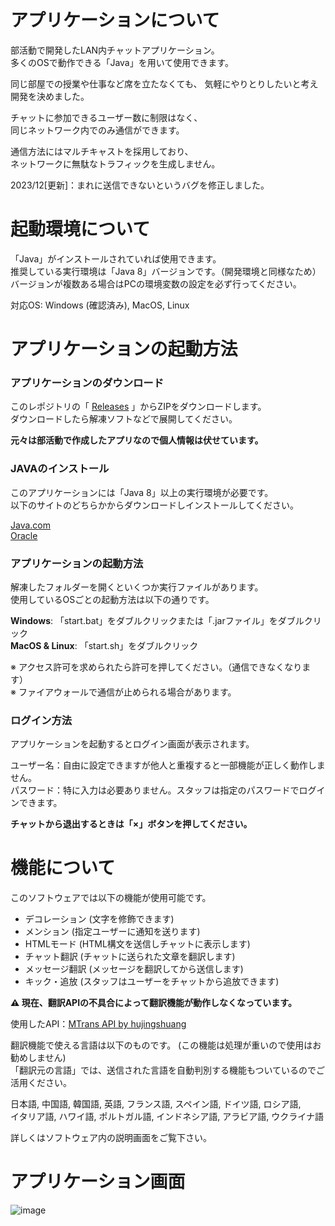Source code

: # アプリケーションについて
部活動で開発したLAN内チャットアプリケーション。    
多くのOSで動作できる「Java」を用いて使用できます。  

同じ部屋での授業や仕事など席を立たなくても、
気軽にやりとりしたいと考え開発を決めました。

チャットに参加できるユーザー数に制限はなく、  
同じネットワーク内でのみ通信ができます。  

通信方法にはマルチキャストを採用しており、  
ネットワークに無駄なトラフィックを生成しません。   

2023/12[更新]：まれに送信できないというバグを修正しました。

# 起動環境について
「Java」がインストールされていれば使用できます。  
推奨している実行環境は「Java 8」バージョンです。（開発環境と同様なため）  
バージョンが複数ある場合はPCの環境変数の設定を必ず行ってください。  

対応OS: Windows (確認済み), MacOS, Linux
# アプリケーションの起動方法
### アプリケーションのダウンロード
このレポジトリの「 [Releases](https://github.com/KIKU-CORD/Greeting/releases/tag/Greeting) 」からZIPをダウンロードします。  
ダウンロードしたら解凍ソフトなどで展開してください。  

**元々は部活動で作成したアプリなので個人情報は伏せています。**  
### JAVAのインストール
このアプリケーションには「Java 8」以上の実行環境が必要です。  
以下のサイトのどちらかからダウンロードしインストールしてください。  
  
[Java.com](https://www.java.com/en/download/)  
[Oracle](https://www.oracle.com/jp/java/technologies/downloads/#java8)  
### アプリケーションの起動方法
解凍したフォルダーを開くといくつか実行ファイルがあります。  
使用しているOSごとの起動方法は以下の通りです。  
  
**Windows**: 「start.bat」をダブルクリックまたは「.jarファイル」をダブルクリック  
**MacOS & Linux**: 「start.sh」をダブルクリック  

※ アクセス許可を求められたら許可を押してください。（通信できなくなります）  
※ ファイアウォールで通信が止められる場合があります。  
### ログイン方法
アプリケーションを起動するとログイン画面が表示されます。  

ユーザー名：自由に設定できますが他人と重複すると一部機能が正しく動作しません。  
パスワード：特に入力は必要ありません。スタッフは指定のパスワードでログインできます。  

**チャットから退出するときは「×」ボタンを押してください。**  
# 機能について
このソフトウェアでは以下の機能が使用可能です。

- デコレーション (文字を修飾できます)
- メンション (指定ユーザーに通知を送ります)
- HTMLモード (HTML構文を送信しチャットに表示します)
- チャット翻訳 (チャットに送られた文章を翻訳します)
- メッセージ翻訳 (メッセージを翻訳してから送信します)
- キック・追放 (スタッフはユーザーをチャットから追放できます)

**⚠ 現在、翻訳APIの不具合によって翻訳機能が動作しなくなっています。**   

使用したAPI：[MTrans API by hujingshuang](https://github.com/hujingshuang/MTrans)  
  
翻訳機能で使える言語は以下のものです。 (この機能は処理が重いので使用はお勧めしません)  
「翻訳元の言語」では、送信された言語を自動判別する機能もついているのでご活用ください。  

日本語, 中国語, 韓国語, 英語, フランス語, スペイン語, ドイツ語, ロシア語,  
イタリア語, ハワイ語, ポルトガル語, インドネシア語, アラビア語, ウクライナ語

詳しくはソフトウェア内の説明画面をご覧下さい。
# アプリケーション画面
![image](https://user-images.githubusercontent.com/109849033/180603413-d9260584-eb67-436d-a648-d3eca091d1da.png)

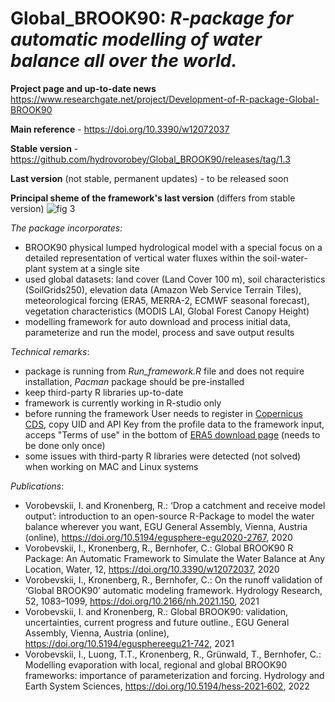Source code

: # Global_BROOK90: **_R-package for automatic modelling of water balance all over the world._** 

**Project page and up-to-date news** https://www.researchgate.net/project/Development-of-R-package-Global-BROOK90

**Main reference** - https://doi.org/10.3390/w12072037

**Stable version** - https://github.com/hydrovorobey/Global_BROOK90/releases/tag/1.3

**Last version** (not stable, permanent updates) - to be released soon


**Principal sheme of the framework's last version** (differs from stable version)
![fig 3](https://user-images.githubusercontent.com/25793656/202659423-caae90de-67bc-420e-8ad6-adf454a8f549.jpg)


*The package incorporates:*
- BROOK90 physical lumped hydrological model with a special focus on a detailed representation of vertical water fluxes within the soil-water-plant system at a single site
- used global datasets: land cover (Land Cover 100 m), soil characteristics (SoilGrids250), elevation data (Amazon Web Service Terrain Tiles), meteorological forcing (ERA5, MERRA-2, ECMWF seasonal forecast), vegetation characteristics (MODIS LAI, Global Forest Canopy Height)
- modelling framework for auto download and process initial data, parameterize and run the model, process and save output results


*Technical remarks*:
- package is running from *Run_framework.R* file and does not require installation, *Pacman* package should be pre-installed
- keep third-party R libraries up-to-date
- framework is currently working in R-studio only
- before running the framework User needs to register in [Copernicus CDS](https://cds.climate.copernicus.eu/user/register?destination=%2F%23!%2Fhome), copy UID and API Key from the profile data to the framework input, acceps "Terms of use" in the bottom of [ERA5 download page](https://cds.climate.copernicus.eu/cdsapp#!/dataset/reanalysis-era5-single-levels?tab=form) (needs to be done only once)
- some issues with third-party R libraries were detected (not solved) when working on MAC and Linux systems


*Publications*:
- Vorobevskii, I. and Kronenberg, R.: ‘Drop a catchment and receive model output’: introduction to an open-source R-Package to model the water balance wherever you want, EGU General Assembly, Vienna, Austria (online), https://doi.org/10.5194/egusphere-egu2020-2767, 2020
- Vorobevskii, I., Kronenberg, R., Bernhofer, C.: Global BROOK90 R Package: An Automatic Framework to Simulate the Water Balance at Any Location, Water, 12, https://doi.org/10.3390/w12072037, 2020
- Vorobevskii, I., Kronenberg, R., Bernhofer, C.: On the runoff validation of ‘Global BROOK90’ automatic modeling framework. Hydrology Research, 52, 1083–1099, https://doi.org/10.2166/nh.2021.150, 2021
- Vorobevskii, I. and Kronenberg, R.: Global BROOK90: validation, uncertainties, current progress and future outline., EGU General Assembly, Vienna, Austria (online), https://doi.org/10.5194/egusphereegu21-742, 2021
- Vorobevskii, I., Luong, T.T., Kronenberg, R., Grünwald, T., Bernhofer, C.: Modelling evaporation with local, regional and global BROOK90 frameworks: importance of parameterization and forcing. Hydrology and Earth System Sciences, https://doi.org/10.5194/hess‐2021‐602, 2022
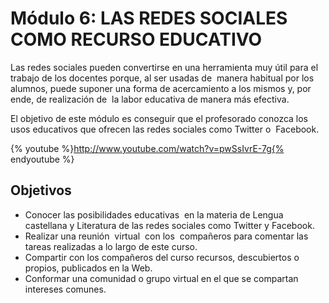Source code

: # Módulo 6: LAS REDES SOCIALES COMO RECURSO EDUCATIVO

Las redes sociales pueden convertirse en una herramienta muy útil para el trabajo de los docentes porque, al ser usadas de  manera habitual por los alumnos, puede suponer una forma de acercamiento a los mismos y, por ende, de realización de  la labor educativa de manera más efectiva.

El objetivo de este módulo es conseguir que el profesorado conozca los usos educativos que ofrecen las redes sociales como Twitter o  Facebook.

{% youtube %}http://www.youtube.com/watch?v=pwSsIvrE-7g{% endyoutube %}

## Objetivos

*   Conocer las posibilidades educativas  en la materia de Lengua castellana y Literatura de las redes sociales como Twitter y Facebook.
*   Realizar una reunión  virtual  con los  compañeros para comentar las tareas realizadas a lo largo de este curso.
*   Compartir con los compañeros del curso recursos, descubiertos o propios, publicados en la Web.
*   Conformar una comunidad o grupo virtual en el que se compartan intereses comunes.

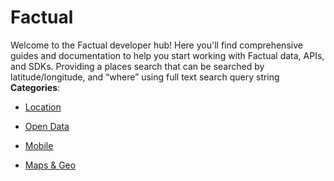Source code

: # Factual


Welcome to the Factual developer hub! Here you'll find comprehensive guides and documentation to help you start working with Factual data, APIs, and SDKs. Providing a places search that can be searched by latitude/longitude, and “where” using full text search query string
**Categories**:

- [Location](https://github/awesome-apis/awesome-apis#location)

- [Open Data](https://github/awesome-apis/awesome-apis#open-data)

- [Mobile](https://github/awesome-apis/awesome-apis#mobile)

- [Maps & Geo](https://github/awesome-apis/awesome-apis#maps-and-geo)



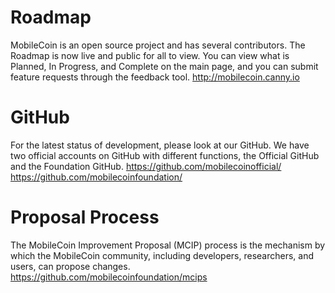 # Roadmap
MobileCoin is an open source project and has several contributors. The Roadmap is now live and public for all to view. You can view what is Planned, In Progress, and Complete on the main page, and you can submit feature requests through the feedback tool. 
http://mobilecoin.canny.io

# GitHub 
For the latest status of development, please look at our GitHub. We have two official accounts on GitHub with different functions, the Official GitHub and the Foundation GitHub.
https://github.com/mobilecoinofficial/
https://github.com/mobilecoinfoundation/

# Proposal Process
The MobileCoin Improvement Proposal (MCIP) process is the mechanism by which the MobileCoin community, including developers, researchers, and users, can propose changes.
https://github.com/mobilecoinfoundation/mcips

Task objective: Go over the listing above and return each line with "mobilecoinfoundation".

Answer to the problem:
https://github.com/mobilecoinfoundation/
https://github.com/mobilecoinfoundation/mcips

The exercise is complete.